Records drawn from a dataset -
======
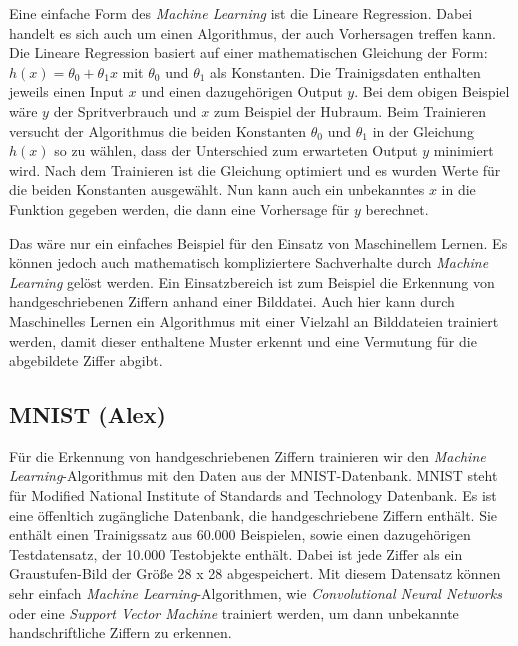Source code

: Eine einfache Form des \textit{Machine Learning} ist die Lineare Regression. Dabei handelt es sich auch um einen Algorithmus, der auch Vorhersagen treffen kann.
Die Lineare Regression basiert auf einer mathematischen Gleichung der Form: $h(x) = \theta_0 + \theta_1x $ mit $\theta_0$ und $\theta_1$ als Konstanten.
Die Trainigsdaten enthalten jeweils einen Input $x$ und einen dazugehörigen Output $y$. Bei dem obigen Beispiel wäre $y$ der Spritverbrauch und $x$ zum Beispiel der
Hubraum. Beim Trainieren versucht der Algorithmus die beiden Konstanten $\theta_0$ und $\theta_1$ in der Gleichung $h(x)$ so zu wählen, 
dass der Unterschied zum erwarteten Output $y$ minimiert wird. Nach dem Trainieren ist die Gleichung optimiert und es wurden Werte für die beiden Konstanten ausgewählt.
Nun kann auch ein unbekanntes $x$ in die Funktion gegeben werden, die dann eine Vorhersage für $y$ berechnet.\cite{simon_2015}

Das wäre nur ein einfaches Beispiel für den Einsatz von Maschinellem Lernen. Es können jedoch auch mathematisch kompliziertere Sachverhalte durch \textit{Machine Learning}
gelöst werden. Ein Einsatzbereich ist zum Beispiel die Erkennung von handgeschriebenen Ziffern anhand einer Bilddatei. Auch hier kann durch Maschinelles Lernen ein
Algorithmus mit einer Vielzahl an Bilddateien trainiert werden, damit dieser enthaltene Muster erkennt und eine Vermutung für die abgebildete Ziffer abgibt. 

\subsection{MNIST (Alex)}
Für die Erkennung von handgeschriebenen Ziffern trainieren wir den \textit{Machine Learning}-Algorithmus mit den Daten aus der MNIST-Datenbank.
MNIST steht für Modified National Institute of Standards and Technology Datenbank. 
Es ist eine öffenltich zugängliche Datenbank, die handgeschriebene Ziffern enthält.
Sie enthält einen Trainigssatz aus 60.000 Beispielen, sowie einen dazugehörigen Testdatensatz, der 10.000 Testobjekte enthält.
Dabei ist jede Ziffer als ein Graustufen-Bild der Größe 28 x 28 abgespeichert.
Mit diesem Datensatz können sehr einfach \textit{Machine Learning}-Algorithmen, wie \textit{Convolutional Neural Networks} oder eine \textit{Support Vector Machine} trainiert
werden, um dann unbekannte handschriftliche Ziffern zu erkennen.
======
What to produce - Reproduce exactly the lines of the entries above from the first through the line with "dass der Unterschied", both included; pictures should not be reproduced.

Exercise answer -
Source code

: Eine einfache Form des \textit{Machine Learning} ist die Lineare Regression. Dabei handelt es sich auch um einen Algorithmus, der auch Vorhersagen treffen kann.
Die Lineare Regression basiert auf einer mathematischen Gleichung der Form: $h(x) = \theta_0 + \theta_1x $ mit $\theta_0$ und $\theta_1$ als Konstanten.
Die Trainigsdaten enthalten jeweils einen Input $x$ und einen dazugehörigen Output $y$. Bei dem obigen Beispiel wäre $y$ der Spritverbrauch und $x$ zum Beispiel der
Hubraum. Beim Trainieren versucht der Algorithmus die beiden Konstanten $\theta_0$ und $\theta_1$ in der Gleichung $h(x)$ so zu wählen, 
dass der Unterschied zum erwarteten Output $y$ minimiert wird. Nach dem Trainieren ist die Gleichung optimiert und es wurden Werte für die beiden Konstanten ausgewählt.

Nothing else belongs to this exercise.